In politics on September 18, 2008 at 3:56 am

Politicians are like used car salesmen:  we expect them to lie. 

“It’s in mint condition,” he tells you with a straight face.  “Get in. See how it feels on you.”

Sure, it takes a while for the cool air to start blowing but you don’t notice, because the salesman has rolled down the windows and opened the sunroof to let you “feel” the experience. And boy, does it feel good.  “Let’s put it on the highway and open it up!” he goads.  Before you know it, you’re sitting with the finance manager working out a “deal.” 

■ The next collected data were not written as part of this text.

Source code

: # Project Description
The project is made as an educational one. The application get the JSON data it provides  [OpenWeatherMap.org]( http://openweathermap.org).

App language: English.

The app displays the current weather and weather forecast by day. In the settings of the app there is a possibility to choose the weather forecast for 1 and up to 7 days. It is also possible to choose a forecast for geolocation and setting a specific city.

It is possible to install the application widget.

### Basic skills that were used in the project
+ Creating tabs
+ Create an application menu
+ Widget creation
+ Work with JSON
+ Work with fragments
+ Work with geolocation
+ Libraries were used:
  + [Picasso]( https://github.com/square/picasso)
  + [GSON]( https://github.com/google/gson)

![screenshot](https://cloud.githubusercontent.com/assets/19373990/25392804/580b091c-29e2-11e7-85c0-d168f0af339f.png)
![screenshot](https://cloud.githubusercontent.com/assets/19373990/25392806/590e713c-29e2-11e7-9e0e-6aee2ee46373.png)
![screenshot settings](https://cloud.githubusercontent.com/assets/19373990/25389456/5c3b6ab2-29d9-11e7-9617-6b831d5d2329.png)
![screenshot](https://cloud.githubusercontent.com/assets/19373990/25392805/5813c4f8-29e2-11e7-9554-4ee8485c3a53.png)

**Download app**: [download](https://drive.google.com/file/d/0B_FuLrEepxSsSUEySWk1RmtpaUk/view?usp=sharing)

She’s a nice lady, you tell yourself, as you sign up for the extended warranty, credit life insurance, and roadside assistance (which you’ll undoubtedly need).  She hasn’t told you about the 3 percentage points she earning on the loan, but heck, she sure is a nice lady.

Unfortunately, we have come to expect political candidates to parse the facts in their own favor.  We expect them to flip-flop on the issues, pander to our most closely held ideals, and craft charades so beautifully choreographed we would think we were watching Tchaikovsky’s Swan Lake at the American Ballet Theatre. We get caught up in the bright marquee lights, lavish costumes, the spectacular sets, and the wonderfully complicated composition.   They recite the ABCs and we swoon and swear they are quoting Shakespeare.

They invite us to “kick the tires” but then count on us not to look under the hood.  Many of us wouldn’t know what we were looking for anyway.  When we ask questions, invariably they remind us that we don’t know the intricacies of fine machinery or how things get done in Washington.  They remind us about their “experience” and spin wild tales meant to convince us that they are really just like us.

We buy into the production, because we want to believe them.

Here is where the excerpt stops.